### Activity
Do any lines in the data below contain "schema"? If so, copy every one of them.

(Plain-text document sources)
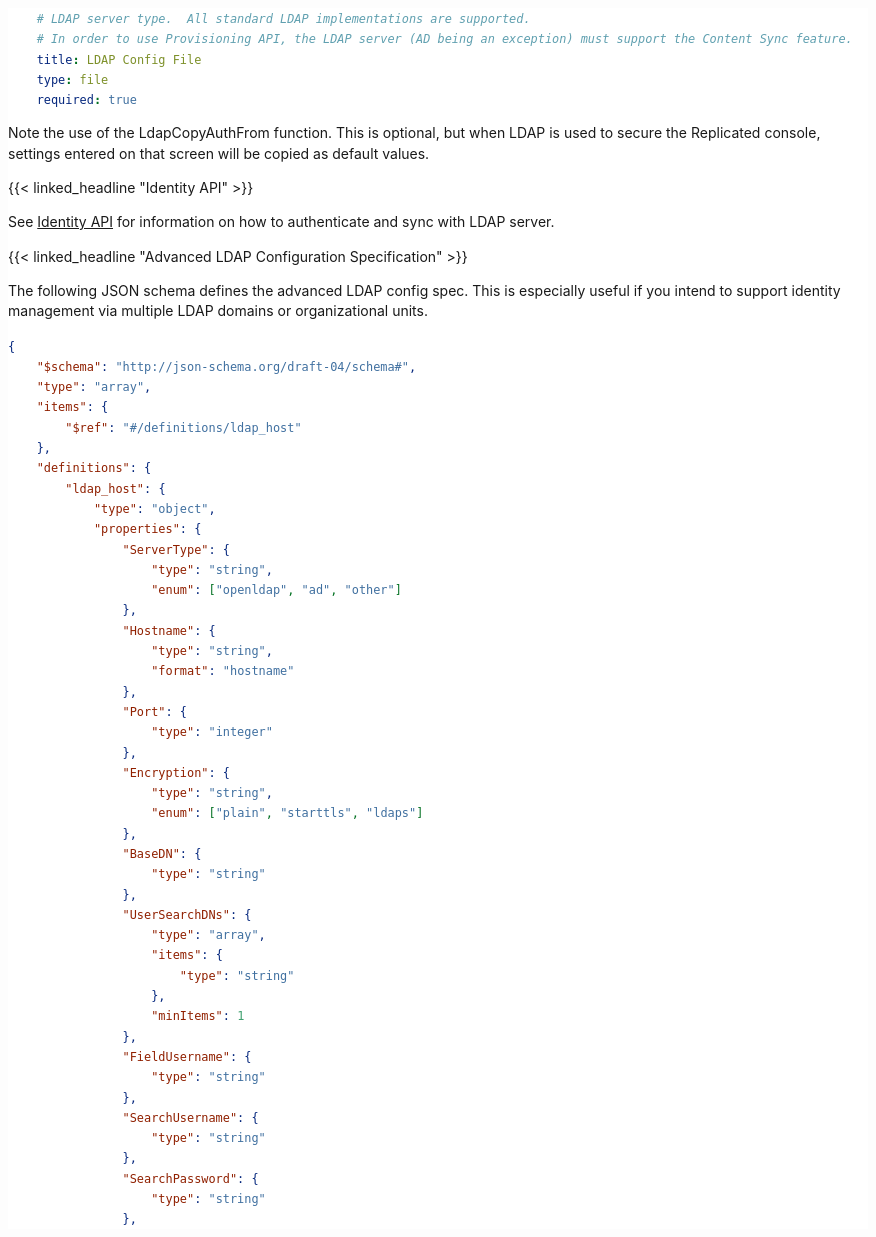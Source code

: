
```yaml
    # LDAP server type.  All standard LDAP implementations are supported.
    # In order to use Provisioning API, the LDAP server (AD being an exception) must support the Content Sync feature.
    title: LDAP Config File
    type: file
    required: true
```

Note the use of the LdapCopyAuthFrom function. This is optional, but when LDAP is used to secure the Replicated console, settings entered on that screen will be copied as default values.

{{< linked_headline "Identity API" >}}

See [Identity API](/api/integration-api) for information on how to authenticate and sync with LDAP server.

{{< linked_headline "Advanced LDAP Configuration Specification" >}}

The following JSON schema defines the advanced LDAP config spec. This is especially useful if you intend to support identity management via multiple LDAP domains or organizational units.

```json
{
	"$schema": "http://json-schema.org/draft-04/schema#",
	"type": "array",
	"items": {
		"$ref": "#/definitions/ldap_host"
	},
	"definitions": {
		"ldap_host": {
			"type": "object",
			"properties": {
				"ServerType": {
					"type": "string",
					"enum": ["openldap", "ad", "other"]
				},
				"Hostname": {
					"type": "string",
					"format": "hostname"
				},
				"Port": {
					"type": "integer"
				},
				"Encryption": {
					"type": "string",
					"enum": ["plain", "starttls", "ldaps"]
				},
				"BaseDN": {
					"type": "string"
				},
				"UserSearchDNs": {
					"type": "array",
					"items": {
						"type": "string"
					},
					"minItems": 1
				},
				"FieldUsername": {
					"type": "string"
				},
				"SearchUsername": {
					"type": "string"
				},
				"SearchPassword": {
					"type": "string"
				},
```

### Your response
The following JSON schema defines the advanced LDAP config spec. This is especially useful if you intend to support identity management via multiple LDAP domains or organizational units.
	"$schema": "http://json-schema.org/draft-04/schema#",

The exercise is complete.